Sida : un gel et des chiffres porteurs d’espoir

, par  Enrique Moreira

Alors que le dernier rapport de l’Onusida, publié le 1er décembre à l’occasion de la Journée mondiale de lutte contre le sida, montre une forte chute des infections au VIH (- 50 %) dans vingt-cinq pays sur les dix dernières années, des chercheurs français ont développé un gel microbicide qui pourrait permettre de réduire le risque de transmission du virus. Dans l’attente d’un vaccin, c’est une avancée encourageante.

C’est un premier aboutissement pour l’équipe de l’Institut de biologie et de technologie de Saclay (Ibitec-S). Ce laboratoire de recherche français travaille depuis plusieurs années au développement d’un gel microbicide qui pourrait être efficace dans la lutte contre la propagation du virus de l’immunodéficience humaine (VIH), responsable du sida. D’après les derniers essais réalisés sur des primates et dont les résultats ont été publiés dans la revue Plos Pathogens, il semblerait que les avancées soient prometteuses.

Tromper pour mieux piéger

Pour faire simple, les chercheurs ont réussi à créer une miniprotéine (un peptide) imitant le récepteur CD4 (sorte de porte d’entrée) présent à la surface des lymphocytes T, ces cellules qui constituent une partie de notre système immunitaire et par lesquelles le VIH affecte notre organisme. Les miniprotéines trompent alors le virus en le détournant des lymphocytes T et l’emprisonnent dans le gel.
Après des essais cellulaires in vitro réussis, les chercheurs du CEA, de l’université Paris-Sud et du CNRS ont alors testé le gel sur des primates (étape obligatoire avant des tests sur l’homme). Ils l’ont appliqué sur six femelles macaques, avant de leur injecter le VIH. Cinq d’entre elles ont été totalement protégées. Des résultats encourageants, qui doivent encore être confirmés.

Baisse du nombre d’infections

Cette avancée scientifique ne doit toutefois pas faire oublier le travail en cours au sein de la communauté internationale pour ralentir l’épidémie de sida. La prévention et la sensibilisation restent nécessaires, même si le nombre de nouvelles infections constatées par l’Onusida dans son rapport annuel 2012 est en forte baisse depuis dix ans.
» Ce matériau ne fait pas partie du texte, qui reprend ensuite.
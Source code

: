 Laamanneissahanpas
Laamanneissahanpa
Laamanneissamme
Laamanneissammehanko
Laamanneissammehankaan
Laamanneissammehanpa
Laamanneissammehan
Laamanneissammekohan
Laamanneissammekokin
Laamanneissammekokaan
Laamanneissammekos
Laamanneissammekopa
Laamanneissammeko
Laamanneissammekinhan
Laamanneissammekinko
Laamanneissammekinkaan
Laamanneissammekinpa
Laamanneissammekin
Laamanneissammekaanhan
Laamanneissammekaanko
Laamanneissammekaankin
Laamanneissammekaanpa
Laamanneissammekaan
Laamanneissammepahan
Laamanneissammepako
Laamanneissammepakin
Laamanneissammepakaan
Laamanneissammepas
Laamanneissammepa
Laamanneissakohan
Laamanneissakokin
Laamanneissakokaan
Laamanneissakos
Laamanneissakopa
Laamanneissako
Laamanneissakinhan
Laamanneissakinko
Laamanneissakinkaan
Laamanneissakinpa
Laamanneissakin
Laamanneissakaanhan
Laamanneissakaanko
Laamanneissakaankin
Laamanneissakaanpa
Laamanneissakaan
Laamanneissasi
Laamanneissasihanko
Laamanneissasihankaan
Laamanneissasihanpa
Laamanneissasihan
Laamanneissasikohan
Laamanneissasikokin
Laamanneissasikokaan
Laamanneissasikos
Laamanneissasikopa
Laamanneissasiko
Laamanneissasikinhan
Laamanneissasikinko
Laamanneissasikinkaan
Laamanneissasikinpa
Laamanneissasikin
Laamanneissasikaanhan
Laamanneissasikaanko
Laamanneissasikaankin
Malgré toutes les actions menées par les gouvernements, les ONG, les associations..., 34 millions de personnes étaient porteuses du VIH dans le monde en 2011 et 2,5 millions d’entre elles avaient été infectées cette même année. Le nombre de décès par manque de traitement a lui aussi diminué, passant de 2 millions en 2005 à 1,7 million en 2011. A ce jour, le sida est responsable de 30 millions de morts dans le monde. En France, 150 000 personnes vivent avec et on estime qu’environ 40 000 ignorent leur séropositivité.

Sources
- « Sida : l’ONU donne des raisons d’espérer », 20minutes.fr, 20 novembre 2012.
- « Le sida en net déclin en 2011 », Lepoint.fr, 20 novembre 2012.
- « Le VIH en dix chiffres clés », Leparisien.fr, 28 novembre 2012.
- Les chiffres sur le sida proviennent des données de l’Organisation mondiale de la santé (OMS), de l’association Aides et de l’Institut national de veille sanitaire (INVS).